WORK ORDER.
The records below are to be reproduced exactly, and no picture should appear in the copy.

MATERIAL SUPPLIED.
Content starts

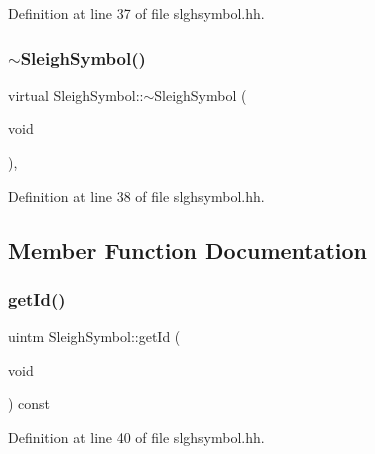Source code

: Definition at line 37 of file slghsymbol.\+hh.

\mbox{\label{class_sleigh_symbol_a68ec4af12e1374776ca3d6552e5e5680}} 
\subsubsection{\texorpdfstring{$\sim$SleighSymbol()}{~SleighSymbol()}}
{\footnotesize\ttfamily virtual Sleigh\+Symbol\+::$\sim$\+Sleigh\+Symbol (\begin{DoxyParamCaption}\item[{void}]{ }\end{DoxyParamCaption})\hspace{0.3cm}{\ttfamily [inline]}, {\ttfamily [virtual]}}



Definition at line 38 of file slghsymbol.\+hh.



\subsection{Member Function Documentation}
\mbox{\label{class_sleigh_symbol_a48557f9371e94c4940c682720e9c81c1}} 
\subsubsection{\texorpdfstring{getId()}{getId()}}
{\footnotesize\ttfamily uintm Sleigh\+Symbol\+::get\+Id (\begin{DoxyParamCaption}\item[{void}]{ }\end{DoxyParamCaption}) const\hspace{0.3cm}{\ttfamily [inline]}}



Definition at line 40 of file slghsymbol.\+hh.

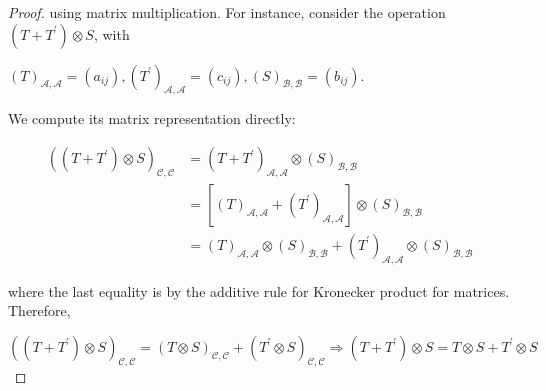 \begin{proof}
using matrix multiplication. For instance, consider the operation \(\left( {T + {T}^{\prime }}\right)  \otimes  S\), with

\({\left( T\right) }_{\mathcal{A},\mathcal{A}} = \left( {a}_{ij}\right) ,{\left( {T}^{\prime }\right) }_{\mathcal{A},\mathcal{A}} = \left( {c}_{ij}\right) ,{\left( S\right) }_{\mathcal{B},\mathcal{B}} = \left( {b}_{ij}\right).\)

We compute its matrix representation directly:

\begin{align*}
{\left( \left( T + {T}^{\prime }\right)  \otimes  S\right) }_{\mathcal{C},\mathcal{C}} &= {\left( T + {T}^{\prime }\right) }_{\mathcal{A},\mathcal{A}} \otimes  {\left( S\right) }_{\mathcal{B},\mathcal{B}}\\
&= \left\lbrack  {{\left( T\right) }_{\mathcal{A},\mathcal{A}} + {\left( {T}^{\prime }\right) }_{\mathcal{A},\mathcal{A}}}\right\rbrack   \otimes  {\left( S\right) }_{\mathcal{B},\mathcal{B}}\\
&= {\left( T\right) }_{\mathcal{A},\mathcal{A}} \otimes  {\left( S\right) }_{\mathcal{B},\mathcal{B}} + {\left( {T}^{\prime }\right) }_{\mathcal{A},\mathcal{A}} \otimes  {\left( S\right) }_{\mathcal{B},\mathcal{B}}
\end{align*}

where the last equality is by the additive rule for Kronecker product for matrices. Therefore,

\[
{\left( \left( T + {T}^{\prime }\right)  \otimes  S\right) }_{\mathcal{C},\mathcal{C}} = {\left( T \otimes  S\right) }_{\mathcal{C},\mathcal{C}} + {\left( {T}^{\prime } \otimes  S\right) }_{\mathcal{C},\mathcal{C}} \Rightarrow  \left( {T + {T}^{\prime }}\right)  \otimes  S = T \otimes  S + {T}^{\prime } \otimes  S
\]
\end{proof} 

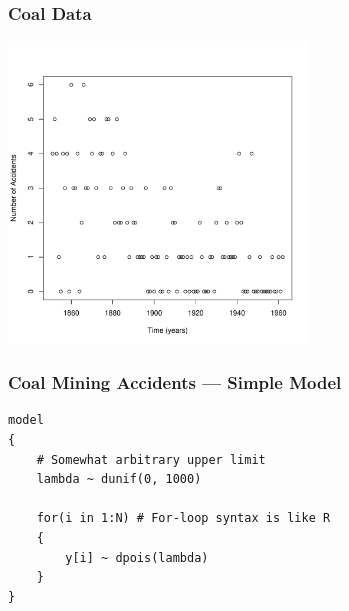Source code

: \documentclass{beamer}
\begin{document}
\begin{frame}[fragile]
\frametitle{Coal Data}

\centering
\includegraphics[width=0.6\textwidth]{images/coal.pdf}

\end{frame}



\begin{frame}[fragile]
\frametitle{Coal Mining Accidents --- Simple Model}

\begin{verbatim}
model
{
    # Somewhat arbitrary upper limit
    lambda ~ dunif(0, 1000)

    for(i in 1:N) # For-loop syntax is like R
    {
        y[i] ~ dpois(lambda)
    }
}
\end{verbatim}

\end{frame}
\end{document}
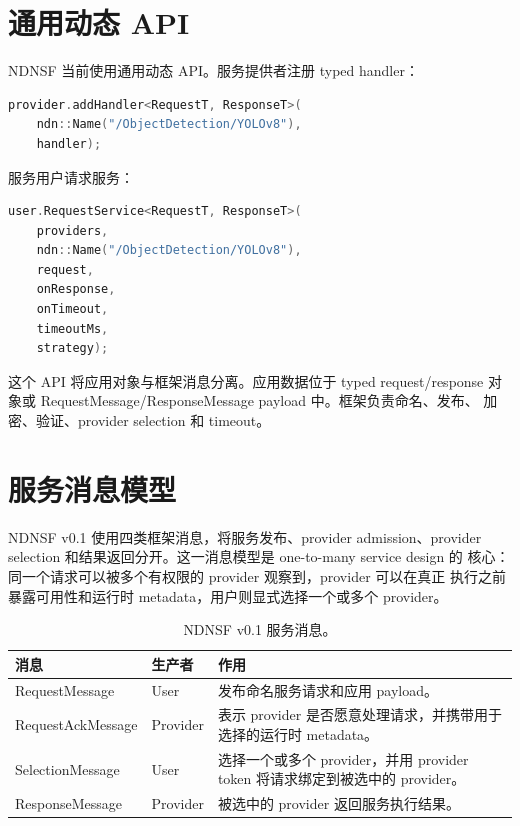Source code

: \section{通用动态 API}

NDNSF 当前使用通用动态 API。服务提供者注册 typed handler：

\begin{lstlisting}[language=C++]
provider.addHandler<RequestT, ResponseT>(
    ndn::Name("/ObjectDetection/YOLOv8"),
    handler);
\end{lstlisting}

服务用户请求服务：

\begin{lstlisting}[language=C++]
user.RequestService<RequestT, ResponseT>(
    providers,
    ndn::Name("/ObjectDetection/YOLOv8"),
    request,
    onResponse,
    onTimeout,
    timeoutMs,
    strategy);
\end{lstlisting}

这个 API 将应用对象与框架消息分离。应用数据位于 typed request/response
对象或 RequestMessage/ResponseMessage payload 中。框架负责命名、发布、
加密、验证、provider selection 和 timeout。

\section{服务消息模型}

NDNSF v0.1 使用四类框架消息，将服务发布、provider admission、provider
selection 和结果返回分开。这一消息模型是 one-to-many service design 的
核心：同一个请求可以被多个有权限的 provider 观察到，provider 可以在真正
执行之前暴露可用性和运行时 metadata，用户则显式选择一个或多个 provider。

\begin{table}[H]
\centering
\caption{NDNSF v0.1 服务消息。}
\label{tab:ndnsf-message-model-ch}
\begin{tabularx}{\textwidth}{p{}p{}X}
\toprule
消息 & 生产者 & 作用 \\
\midrule
RequestMessage & User & 发布命名服务请求和应用 payload。 \\
RequestAckMessage & Provider & 表示 provider 是否愿意处理请求，并携带用于
选择的运行时 metadata。 \\
SelectionMessage & User & 选择一个或多个 provider，并用 provider token
将请求绑定到被选中的 provider。 \\
ResponseMessage & Provider & 被选中的 provider 返回服务执行结果。 \\
\bottomrule
\end{tabularx}
\end{table}

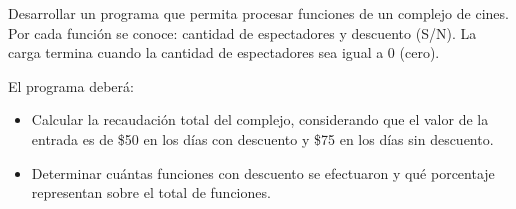 Desarrollar un programa que permita procesar funciones de un complejo de cines. Por cada función se conoce: cantidad de espectadores y descuento (S/N). La carga termina cuando la cantidad de espectadores sea igual a 0 (cero).

El programa deberá:

\begin{itemize}
	\item Calcular la recaudación total del complejo, considerando que el valor de la entrada es de \$50 en los días con descuento y \$75 en los días sin descuento.
	\item Determinar cuántas funciones con descuento se efectuaron y qué porcentaje representan sobre el total de funciones.
\end{itemize}
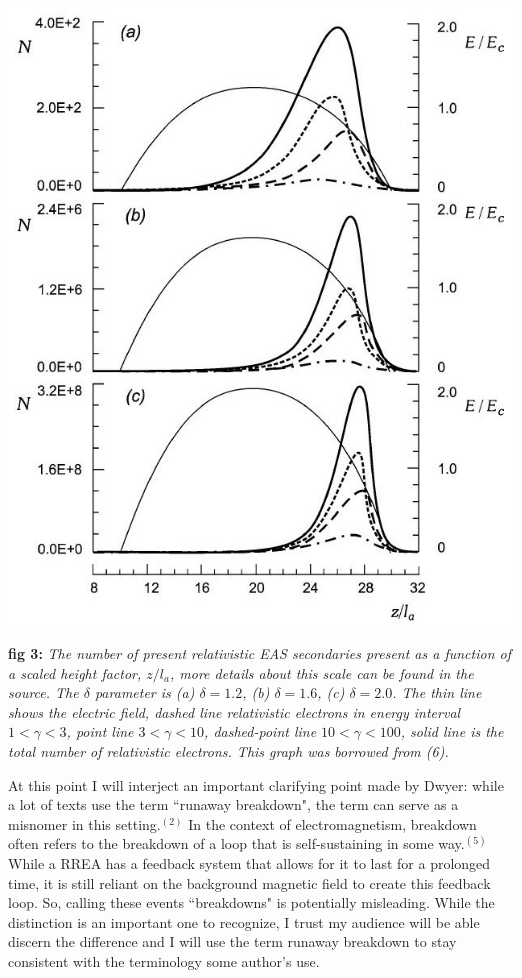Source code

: \documentclass[11pt]{article}
\begin{document}
    
    \begin{center}
        \includegraphics[width=0.5 \linewidth]{images/Dependence on relativistic electrons plot.JPG}
    \end{center}
    \textbf{fig 3:} \textit{The number of present relativistic EAS secondaries present as a function of a scaled height factor, $z/l_a$, more details about this scale can be found in the source. The $\delta$ parameter is (a) $\delta = 1.2$, (b) $\delta = 1.6$, (c) $\delta = 2.0$. The thin line shows the electric field, dashed line relativistic electrons in energy interval $1< \gamma <3$, point line $3< \gamma < 10$, dashed-point line $10< \gamma <100$, solid line is the total number of relativistic electrons. This graph was borrowed from (6).}
    
    At this point I will interject an important clarifying point made by Dwyer: while a lot of texts use the term ``runaway breakdown", the term can serve as a misnomer in this setting.$^{(2)}$ In the context of electromagnetism, breakdown often refers to the breakdown of a loop that is self-sustaining in some way.$^{(5)}$ While a RREA has a feedback system that allows for it to last for a prolonged time, it is still reliant on the background magnetic field to create this feedback loop. So, calling these events ``breakdowns" is potentially misleading. While the distinction is an important one to recognize, I trust my audience will be able discern the difference and I will use the term runaway breakdown to stay consistent with the terminology some author's use.
    
\end{document}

Content ends

WRITTEN RESPONSE.
Source code

: Definition at line 37 of file slghsymbol.\+hh.

\mbox{\label{class_sleigh_symbol_a68ec4af12e1374776ca3d6552e5e5680}} 
\subsubsection{\texorpdfstring{$\sim$SleighSymbol()}{~SleighSymbol()}}
{\footnotesize\ttfamily virtual Sleigh\+Symbol\+::$\sim$\+Sleigh\+Symbol (\begin{DoxyParamCaption}\item[{void}]{ }\end{DoxyParamCaption})\hspace{0.3cm}{\ttfamily [inline]}, {\ttfamily [virtual]}}



Definition at line 38 of file slghsymbol.\+hh.



\subsection{Member Function Documentation}
\mbox{\label{class_sleigh_symbol_a48557f9371e94c4940c682720e9c81c1}} 
\subsubsection{\texorpdfstring{getId()}{getId()}}
{\footnotesize\ttfamily uintm Sleigh\+Symbol\+::get\+Id (\begin{DoxyParamCaption}\item[{void}]{ }\end{DoxyParamCaption}) const\hspace{0.3cm}{\ttfamily [inline]}}



Definition at line 40 of file slghsymbol.\+hh.

 \begin{proof}
using matrix multiplication. For instance, consider the operation \(\left( {T + {T}^{\prime }}\right)  \otimes  S\), with

\({\left( T\right) }_{\mathcal{A},\mathcal{A}} = \left( {a}_{ij}\right) ,{\left( {T}^{\prime }\right) }_{\mathcal{A},\mathcal{A}} = \left( {c}_{ij}\right) ,{\left( S\right) }_{\mathcal{B},\mathcal{B}} = \left( {b}_{ij}\right).\)

We compute its matrix representation directly:

\begin{align*}
{\left( \left( T + {T}^{\prime }\right)  \otimes  S\right) }_{\mathcal{C},\mathcal{C}} &= {\left( T + {T}^{\prime }\right) }_{\mathcal{A},\mathcal{A}} \otimes  {\left( S\right) }_{\mathcal{B},\mathcal{B}}\\
&= \left\lbrack  {{\left( T\right) }_{\mathcal{A},\mathcal{A}} + {\left( {T}^{\prime }\right) }_{\mathcal{A},\mathcal{A}}}\right\rbrack   \otimes  {\left( S\right) }_{\mathcal{B},\mathcal{B}}\\
&= {\left( T\right) }_{\mathcal{A},\mathcal{A}} \otimes  {\left( S\right) }_{\mathcal{B},\mathcal{B}} + {\left( {T}^{\prime }\right) }_{\mathcal{A},\mathcal{A}} \otimes  {\left( S\right) }_{\mathcal{B},\mathcal{B}}
\end{align*}

where the last equality is by the additive rule for Kronecker product for matrices. Therefore,

\[
{\left( \left( T + {T}^{\prime }\right)  \otimes  S\right) }_{\mathcal{C},\mathcal{C}} = {\left( T \otimes  S\right) }_{\mathcal{C},\mathcal{C}} + {\left( {T}^{\prime } \otimes  S\right) }_{\mathcal{C},\mathcal{C}} \Rightarrow  \left( {T + {T}^{\prime }}\right)  \otimes  S = T \otimes  S + {T}^{\prime } \otimes  S
\]
\end{proof} 

Source code

: \documentclass{beamer}
\begin{document}
\begin{frame}[fragile]
\frametitle{Coal Data}

\centering
\includegraphics[width=0.6\textwidth]{images/coal.pdf}

\end{frame}



\begin{frame}[fragile]
\frametitle{Coal Mining Accidents --- Simple Model}

\begin{verbatim}
model
{
    # Somewhat arbitrary upper limit
    lambda ~ dunif(0, 1000)

    for(i in 1:N) # For-loop syntax is like R
    {
        y[i] ~ dpois(lambda)
    }
}
\end{verbatim}

\end{frame}
\end{document}
Source code

: \section{通用动态 API}

NDNSF 当前使用通用动态 API。服务提供者注册 typed handler：

\begin{lstlisting}[language=C++]
provider.addHandler<RequestT, ResponseT>(
    ndn::Name("/ObjectDetection/YOLOv8"),
    handler);
\end{lstlisting}

服务用户请求服务：

\begin{lstlisting}[language=C++]
user.RequestService<RequestT, ResponseT>(
    providers,
    ndn::Name("/ObjectDetection/YOLOv8"),
    request,
    onResponse,
    onTimeout,
    timeoutMs,
    strategy);
\end{lstlisting}

这个 API 将应用对象与框架消息分离。应用数据位于 typed request/response
对象或 RequestMessage/ResponseMessage payload 中。框架负责命名、发布、
加密、验证、provider selection 和 timeout。

\section{服务消息模型}

NDNSF v0.1 使用四类框架消息，将服务发布、provider admission、provider
selection 和结果返回分开。这一消息模型是 one-to-many service design 的
核心：同一个请求可以被多个有权限的 provider 观察到，provider 可以在真正
执行之前暴露可用性和运行时 metadata，用户则显式选择一个或多个 provider。

\begin{table}[H]
\centering
\caption{NDNSF v0.1 服务消息。}
\label{tab:ndnsf-message-model-ch}
\begin{tabularx}{\textwidth}{p{}p{}X}
\toprule
消息 & 生产者 & 作用 \\
\midrule
RequestMessage & User & 发布命名服务请求和应用 payload。 \\
RequestAckMessage & Provider & 表示 provider 是否愿意处理请求，并携带用于
选择的运行时 metadata。 \\
SelectionMessage & User & 选择一个或多个 provider，并用 provider token
将请求绑定到被选中的 provider。 \\
ResponseMessage & Provider & 被选中的 provider 返回服务执行结果。 \\
\bottomrule
\end{tabularx}
\end{table}

 Desarrollar un programa que permita procesar funciones de un complejo de cines. Por cada función se conoce: cantidad de espectadores y descuento (S/N). La carga termina cuando la cantidad de espectadores sea igual a 0 (cero).

El programa deberá:

\begin{itemize}
	\item Calcular la recaudación total del complejo, considerando que el valor de la entrada es de \$50 en los días con descuento y \$75 en los días sin descuento.
	\item Determinar cuántas funciones con descuento se efectuaron y qué porcentaje representan sobre el total de funciones.
\end{itemize}
Source code

: \documentclass[11pt]{article}
\begin{document}
    
    \begin{center}
        \includegraphics[width=0.5 \linewidth]{images/Dependence on relativistic electrons plot.JPG}
    \end{center}
    \textbf{fig 3:} \textit{The number of present relativistic EAS secondaries present as a function of a scaled height factor, $z/l_a$, more details about this scale can be found in the source. The $\delta$ parameter is (a) $\delta = 1.2$, (b) $\delta = 1.6$, (c) $\delta = 2.0$. The thin line shows the electric field, dashed line relativistic electrons in energy interval $1< \gamma <3$, point line $3< \gamma < 10$, dashed-point line $10< \gamma <100$, solid line is the total number of relativistic electrons. This graph was borrowed from (6).}
    
    At this point I will interject an important clarifying point made by Dwyer: while a lot of texts use the term ``runaway breakdown", the term can serve as a misnomer in this setting.$^{(2)}$ In the context of electromagnetism, breakdown often refers to the breakdown of a loop that is self-sustaining in some way.$^{(5)}$ While a RREA has a feedback system that allows for it to last for a prolonged time, it is still reliant on the background magnetic field to create this feedback loop. So, calling these events ``breakdowns" is potentially misleading. While the distinction is an important one to recognize, I trust my audience will be able discern the difference and I will use the term runaway breakdown to stay consistent with the terminology some author's use.
    
\end{document}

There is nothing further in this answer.